AGC Rant Panel: 6 Devs Enter…er…6 Devs Leave. Dammit.

The AGC "MMO Rant Session" is traditionally, well, a rant session.  A place to loosen ties (if game devs wore ties) and make with the yacking about what's wrong with the MMO industry.  Yesterday's rant session sounds like it was a good one.

From the Gamespot article,

NCSoft's Scott Jennings on customer service:

"WOW just had a patch a few weeks ago," Jennings noted. "As usual, their patch distribution completely failed. That may be because their patch distribution system is best described as 'Let's make something so frustrating people will just host the damn patches for us.' [laughter, hollers from the audience] It's unacceptable. It amazes me that WOW's peer-to-peer distribution has become accepted practice. Why are you people putting up with it? Part of our core business as an MMO provider is providing the damn MMO."

and on in-game advertising:

[A new Acclaim project] will include in-game classified ads on the screen. They can be turned off, but players won't level up as quickly if they choose to play without them, a point that drew a chorus of boos from the assembled audience. [Jennings] also suggested facetiously embracing a "wonderland of consumerism," with Coca-Cola-sponsored magic swords, Kobalds [sic] corpses that hold Skittles, and a Jet Blue dragon to fly players around.

"When you totally disrespect your consumers like that, I can assure you of one thing: your project will fail," Jennings said. "And deservedly so."

 

Sony Online Entertainment's Lorin Jameson:  

"I feel like in many ways, people are copying WoW, but they're learning the wrong lessons," Jameson said. "The problem is, from a feature set perspective, WoW is not an innovative game. It didn't do anything particularly new. The major innovation they did was they executed in a high quality fashion and released with a depth of quality content that was not broken."

Jameson said there was no other company that would have conceived of spending as much money making the game (he estimated it cost more than $50 million to produce), spending as much time in beta, or making the sort of substantial changes to the game Blizzard made during that extended testing.

"But that is the feature you need to copy," Jameson said. "I don't care about innovation. I would like us to execute well on our non-innovative games. We can copy games and many people are. But if we're going to copy games, we should copy them really well and make sure the product is of a really high quality."

Ultra Mega Games founder (and former Mythic producer) Matt Firor on shipping games that aren't ready:

…Mythic's decision to ship Dark Age of Camelot was made because the company had run out of money.
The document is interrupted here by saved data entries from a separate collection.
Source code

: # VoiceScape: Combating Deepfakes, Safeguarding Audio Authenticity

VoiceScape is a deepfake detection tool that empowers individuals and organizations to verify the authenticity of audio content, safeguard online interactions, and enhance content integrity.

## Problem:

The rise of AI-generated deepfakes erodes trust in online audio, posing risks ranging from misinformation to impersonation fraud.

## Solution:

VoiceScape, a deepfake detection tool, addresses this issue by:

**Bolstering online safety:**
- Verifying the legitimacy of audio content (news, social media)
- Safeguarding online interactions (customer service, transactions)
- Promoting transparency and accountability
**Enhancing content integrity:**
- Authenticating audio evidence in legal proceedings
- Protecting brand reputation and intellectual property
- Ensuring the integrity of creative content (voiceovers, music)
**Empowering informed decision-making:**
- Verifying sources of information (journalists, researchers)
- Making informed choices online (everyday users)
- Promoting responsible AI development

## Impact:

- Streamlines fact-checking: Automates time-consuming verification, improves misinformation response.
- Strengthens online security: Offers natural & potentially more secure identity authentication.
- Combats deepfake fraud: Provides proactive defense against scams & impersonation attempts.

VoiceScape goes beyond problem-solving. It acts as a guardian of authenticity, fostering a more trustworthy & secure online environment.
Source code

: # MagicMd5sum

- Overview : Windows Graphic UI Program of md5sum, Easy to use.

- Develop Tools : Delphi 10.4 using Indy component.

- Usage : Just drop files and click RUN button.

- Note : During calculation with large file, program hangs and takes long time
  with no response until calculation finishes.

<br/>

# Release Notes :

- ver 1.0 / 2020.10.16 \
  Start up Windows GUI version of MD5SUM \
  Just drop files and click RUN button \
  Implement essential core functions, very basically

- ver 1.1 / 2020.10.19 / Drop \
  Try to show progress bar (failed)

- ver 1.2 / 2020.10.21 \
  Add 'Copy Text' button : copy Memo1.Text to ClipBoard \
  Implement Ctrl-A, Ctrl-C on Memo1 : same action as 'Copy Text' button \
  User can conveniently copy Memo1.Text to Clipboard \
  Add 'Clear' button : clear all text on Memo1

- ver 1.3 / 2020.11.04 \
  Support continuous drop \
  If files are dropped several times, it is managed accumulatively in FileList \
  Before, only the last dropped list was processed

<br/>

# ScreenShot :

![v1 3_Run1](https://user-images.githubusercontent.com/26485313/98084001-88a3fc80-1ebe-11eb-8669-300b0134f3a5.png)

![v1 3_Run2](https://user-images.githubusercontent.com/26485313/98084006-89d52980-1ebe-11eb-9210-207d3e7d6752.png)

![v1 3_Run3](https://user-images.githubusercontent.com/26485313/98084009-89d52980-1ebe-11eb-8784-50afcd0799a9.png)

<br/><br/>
"It was an easy decision to make," Firor said. "We weren't thinking about some grand overarching scheme hoping we were sitting around a game development conference in five years and people love us. It was more like, 'We've got wives and kids to [feed], so we're going to ship the game and make some money."

My take:

Amber on customer service: Whoever thought distributing patches via Kazaa was a good idea clearly only considered the short term gains.  Yeah, it saves on bandwidth, but it sure pisses your customers off.  I have to wonder how much long the player community is going to tolerate this.

And speaking of customer service, when your game doesn't run on my machine, I shouldn't have to wait on hold for 30 minutes, or 24 hours for an email, every time you give me something new to try.  Charge me an extra $2 for that month if I use customer support, I don't mind.  Charge people who abuse the system more, that's fine too.  But the current system is very, very broken across just about every game.  Fix it.

Amber on in-game advertising: It's immersion breaking, and I hate it.  I don't care if you make your game cheaper, or even free, I simply won't play your game if you treat me like a consumerist whore.  And I sure as hell won't play your game if you penalize me for not wanting to watch ads while I play.  I play games to get away from every square inch of the goddamned country being used to sell me something.  I don't want it in my games. (And yes, I understand there's a whole demographic that doesn't mind ads in their games.  That's fine, but target your game to that crowd.  Trying to be all things to all communities is just going to spread your game too thin and wind up alienating players.)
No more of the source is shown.